While no parent has ever sat dreaming of the days where their once precious child will become a disrespectful and rebellious teenager, this is a reality that many parents end up having to live through. Depending on the personality and lifestyle of your teen, their particular form of rebellion could vary drastically from other teens their age. However, this doesn’t necessarily make it any easier for you to know how to react or respond when you get in a tough situation. So to help with this, here are three tips for dealing with a rebellious teen.
Be A Model Of Respectful Behavior:
As was life when your child was little, everything your children see or hear you do is going to be an example set for them. With this in mind, Cheryl Butler, a contributor to Quick and Dirty Tips, shares that you should try your best to be a model of respectful behavior for your child. This means not only should you show your teen how they should speak to adults, but you should also give your teen a certain amount of respect. If you’re able to respect your teen, which is something they likely want desperately, then the chances of them giving you more respect in return are increased. While this can be tough time, it could be very worth it for the sake of your relationship.
Discuss The Reasoning Behind Boundaries Or Limits You’ve Set:
Part of your job as a parent is setting appropriate rules and boundaries that will keep your kids safe. However, at a certain age, your teen might view these as nonsense and begin refusing to follow your rules. Sometimes, that can all be chalked up to miscommunication as to why there are rules in place. In situations such as these, Everyday Health recommends that you discuss the rules you’re putting in place and why you think them necessary. If you express to your teen that these boundaries are meant to keep them safe and avoid danger, you might have an easier time getting your teen to follow them.

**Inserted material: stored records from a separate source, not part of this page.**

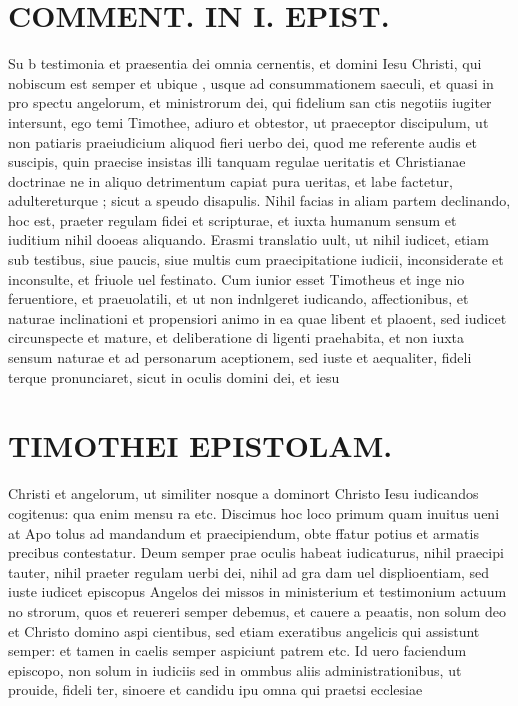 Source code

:\documentclass{article}
\begin{document}
\begin{pages}
\section*{COMMENT. IN I. EPIST. }
\marginpar{[ p.146 ]}\pstart Su b testimonia et praesentia dei omnia cernentis, et domini Iesu Christi, qui nobiscum est semper et ubique , usque ad consummationem saeculi, et quasi in pro spectu angelorum, et ministrorum dei, qui fidelium san ctis negotiis iugiter intersunt, ego temi Timothee, adiuro et obtestor, ut praeceptor discipulum, ut non patiaris praeiudicium aliquod fieri uerbo dei, quod me referente audis et suscipis, quin praecise insistas illi tanquam regulae ueritatis et Christianae doctrinae ne in aliquo detrimentum capiat pura ueritas, et labe factetur, adultereturque ; sicut a speudo disapulis. Nihil facias in aliam partem declinando, hoc est, praeter regulam fidei et scripturae, et iuxta humanum sensum et iuditium nihil dooeas aliquando.  \pend\pstart Erasmi translatio uult, ut nihil iudicet, etiam sub testibus, siue paucis, siue multis cum praecipitatione iudicii, inconsiderate et inconsulte, et friuole uel festinato. Cum iunior esset Timotheus et inge nio feruentiore, et praeuolatili, et ut non indnlgeret iudicando, affectionibus, et naturae inclinationi et propensiori animo in ea quae libent et plaoent, sed iudicet circunspecte et mature, et deliberatione di ligenti praehabita, et non iuxta sensum naturae et ad personarum aceptionem, sed iuste et aequaliter, fideli terque pronunciaret, sicut in oculis domini dei, et iesu  \pend
\section*{TIMOTHEI EPISTOLAM. }
\marginpar{[ p.147 ]}\pstart Christi et angelorum, ut similiter nosque a dominort Christo Iesu iudicandos cogitenus: qua enim mensu ra etc. Discimus hoc loco primum quam inuitus ueni at Apo tolus ad mandandum et praecipiendum, obte ffatur potius et armatis precibus contestatur. Deum semper prae oculis habeat iudicaturus, nihil praecipi tauter, nihil praeter regulam uerbi dei, nihil ad gra dam uel displioentiam, sed iuste iudicet episcopus Angelos dei missos in ministerium et testimonium actuum no strorum, quos et reuereri semper debemus, et cauere a peaatis, non solum deo et Christo domino aspi cientibus, sed etiam exeratibus angelicis qui assistunt semper: et tamen in caelis semper aspiciunt patrem etc. Id uero faciendum episcopo, non solum in iudiciis sed in ommbus aliis administrationibus, ut prouide, fideli ter, sinoere et candidu ipu omna qui praetsi ecclesiae  \pend
{}
{}

\end{pages}
\end{document}
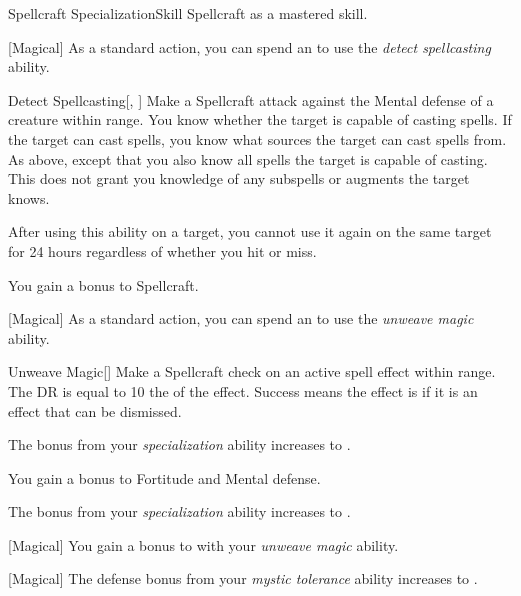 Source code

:     \begin{feat}{Spellcraft Specialization}{Skill}
        \featpre Spellcraft as a mastered skill.

        [Magical] As a standard action, you can spend an  to use the \textit{detect spellcasting} ability.
        \begin{ability}{Detect Spellcasting}[, ]
            Make a Spellcraft attack against the Mental defense of a creature within \rngmed range.
            \hit You know whether the target is capable of casting spells.
            If the target can cast spells, you know what sources the target can cast spells from.
            \crit As above, except that you also know all spells the target is capable of casting.
            This does not grant you knowledge of any subspells or augments the target knows.

            After using this ability on a target, you cannot use it again on the same target for 24 hours regardless of whether you hit or miss.
        \end{ability}

         You gain a  bonus to Spellcraft.

        [Magical] As a standard action, you can spend an  to use the \textit{unweave magic} ability.
        \begin{ability}{Unweave Magic}[]
            Make a Spellcraft check on an active spell effect within \rngmed range.
            The DR is equal to 10 \add the  of the effect.
            Success means the effect is  if it is an effect that can be dismissed.
        \end{ability}

         The bonus from your \textit{specialization} ability increases to .

         You gain a  bonus to Fortitude and Mental defense.

         The bonus from your \textit{specialization} ability increases to .

        [Magical] You gain a  bonus to  with your \textit{unweave magic} ability.

        [Magical] The defense bonus from your \textit{mystic tolerance} ability increases to .
    \end{feat}

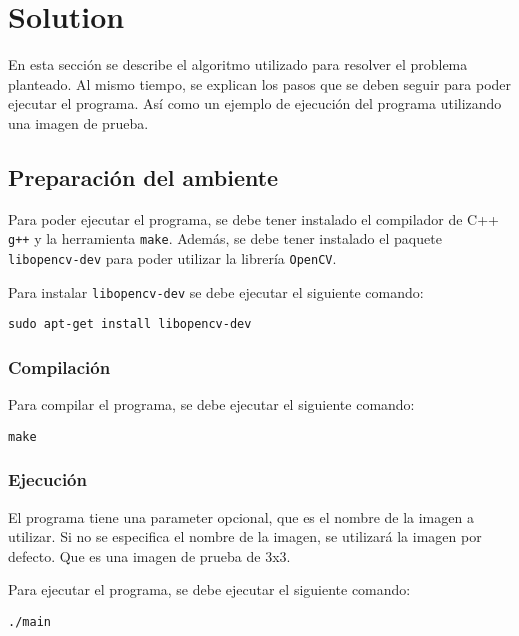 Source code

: \section{Solution}\label{sec:solution}

En esta sección se describe el algoritmo utilizado para resolver el problema planteado.
Al mismo tiempo, se explican los pasos que se deben seguir para poder ejecutar el programa.
Así como un ejemplo de ejecución del programa utilizando una imagen de prueba.

\subsection{Preparación del ambiente}\label{subsec:environment-preparation}

Para poder ejecutar el programa, se debe tener instalado el compilador de C++ \texttt{g++} y la herramienta \texttt{make}.
Además, se debe tener instalado el paquete \texttt{libopencv-dev} para poder utilizar la librería \texttt{OpenCV}.

Para instalar \texttt{libopencv-dev} se debe ejecutar el siguiente comando:
\begin{lstlisting}[label={lst:install-opencv}]
sudo apt-get install libopencv-dev
\end{lstlisting}

\subsubsection{Compilación}\label{subsubsec:compilation}

Para compilar el programa, se debe ejecutar el siguiente comando:
\begin{lstlisting}[label={lst:compile}]
make
\end{lstlisting}

\subsubsection{Ejecución}\label{subsubsec:execution}

El programa tiene una parameter opcional, que es el nombre de la imagen a utilizar.
Si no se especifica el nombre de la imagen, se utilizará la imagen por defecto.
Que es una imagen de prueba de 3x3.

Para ejecutar el programa, se debe ejecutar el siguiente comando:
\begin{lstlisting}[label={lst:run}]
./main
\end{lstlisting}


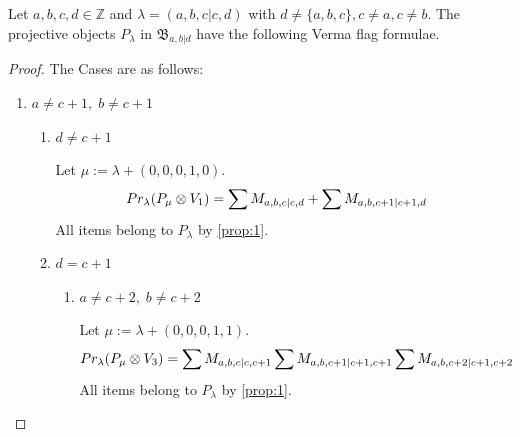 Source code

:\begin{theorem}
  Let $a,b,c,d \in \mathbb{Z}$ and $\lambda = (a,b,c|c,d)$ with $d \neq \{a,b,c\}, c \neq a, c\neq b $. The projective objects $P_{\lambda}$ in $\mathfrak{B}_{a,b|d}$ have the following Verma flag formulae.
\end{theorem}
\begin{proof} The Cases are as follows:\par
\begin{enumerate}
  \item $ a \neq c+1,\; b \neq c+1 $ 
    \begin{enumerate}
      \item $ d \neq c+1 $ \par
        Let $\mu:=\lambda + (0,0,0,1,0) $.
        \begin{equation}\notag
          \begin{aligned}
            Pr_{\lambda}(P_\mu \otimes V_{1}) &=
\sum M_{a,b,c|c,d}
+\sum M_{a,b,c+1|c+1,d}
          \end{aligned}
        \end{equation}
All items belong to $P_\lambda$ by \cref{prop:1}.

      \item $ d = c+1 $
        \begin{enumerate}
          \item $ a\neq c+2,\; b\neq c+2 $\par
        Let $\mu:=\lambda + (0,0,0,1,1) $.
        \begin{equation}\notag
          \begin{aligned}
            Pr_{\lambda}(P_\mu \otimes V_{3}) &=
\sum M_{a,b,c|c,c+1}
\sum M_{a,b,c+1|c+1,c+1}
\sum M_{a,b,c+2|c+1,c+2}
          \end{aligned}
        \end{equation}
All items belong to $P_\lambda$ by \cref{prop:1}.


\end{enumerate}
\end{enumerate}
\end{enumerate}
\end{proof}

Understand That There’s Usually A Reason For Extreme Behavior:
At this time in your teen’s life, there are all types of hormones and emotional issues rising to the surface, which could play a part in their rebellious nature. However, if you’re noticing extreme behavior, be it getting into fights or participating in very risky behavior, How Stuff Works shares that there’s usually a reason these things are taking place. If you notice extreme behavior like this, try to uncover what the reason for the behavior is and then seek to remedy that root problem rather than just punishing your teen for the behavior itself.
If you’re living with a rebellious teen, consider using the tips mentioned above to help you learn some strategies for dealing with these trying times.